Morocco Trade: Overview
Morocco's trade is based on various free trade agreements that the country has signed with its principal economic partners.
Some of these are:
• The Euro-Mediterranean free trade area agreement with the European Union (EU). The objective of this agreement is to integrate the European Free Trade Association.
• The Agadir Agreement, which was signed with Egypt, Jordan and Tunisia, within the framework of the Greater Arab Free Trade Area.
• The US-Morocco Free Trade Agreement came into force on January 1, 2006.
• The agreement with Turkey for free exchange.
Morocco Trade, Exports and Imports
Morocco’s trade was drastically affected by the global recession.

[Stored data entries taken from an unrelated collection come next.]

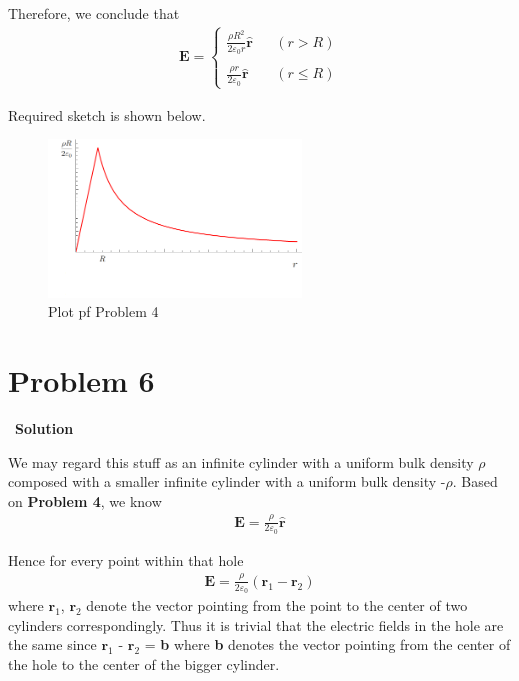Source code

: \documentclass[12pt,a4paper]{article}
\begin{document}
Therefore, we conclude that
\begin{align*}
    \textbf{E} = 
    \left\{
        \begin{array}{lcl}
            \frac{\rho R^2}{2\varepsilon_0 r} \hat{\textbf{r}} & & (r > R) \\
              \\
            \frac{\rho r}{2\varepsilon_0} \hat{\textbf{r}} & & (r \leq R)
        \end{array}
    \right.
\end{align*}

Required sketch is shown below.
\begin{figure}[!htpb]
    \centering
    \includegraphics[width=0.6\textwidth]{hw2-p4-plot.png}
    \caption{Plot pf Problem 4}
    \label{fig:4-plot}
\end{figure}

\section*{\large \textbf{Problem 6}}~{\textbf{Solution}}

We may regard this stuff as an infinite cylinder with a uniform bulk density $\rho$ composed with a smaller infinite cylinder with a uniform bulk density -$\rho$. Based on \textbf{Problem 4}, we know
\begin{align}
    \textbf{E} = \frac{\rho}{2\varepsilon_0} \hat{\textbf{r}}
\end{align}

Hence for every point within that hole
\begin{align}
    \textbf{E} = \frac{\rho}{2\varepsilon_0} \left( \textbf{r}_1 - \textbf{r}_2 \right)
\end{align}
where $\textbf{r}_1$, $\textbf{r}_2$ denote the vector pointing from the point to the center of two cylinders correspondingly. Thus it is trivial that the electric fields in the hole are the same since $\textbf{r}_1$ - $\textbf{r}_2$ = \textbf{b} where \textbf{b} denotes the vector pointing from the center of the hole to the center of the bigger cylinder.
\end{document}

While exports totaled $20.17 billion in 2008, they were reduced to $15.61 billion in 2010.
• Clothing and textiles
• Transistors and Electric components
• Crude minerals and Inorganic chemicals
• Petroleum products and Fertilizers (including phosphates)
• Citrus fruits, Vegetables, Fish
Morocco’s export partners are; Spain (19.2%), France (17.6%), Brazil (7.1%), US (4.5%), Belgium (4.5%) and Italy (4.3%).
Imports to Morocco totaled $31.83 billion in 2010; however fell from $39.35 billion in 2008.
• Crude petroleum
• Textile fabric
• Telecommunications equipment
• Gas and electricity
• Transistors and Plastics
Morocco’s import partners are; France (16.1%), Spain (13.5%), Italy (6.5%), China (6%), Germany (5.6%), Saudi Arabia (5.4%) and Moldova (5%).
Morocco’s primary trade partner continues to be France. France is also the primary creditor and foreign investor for Morocco.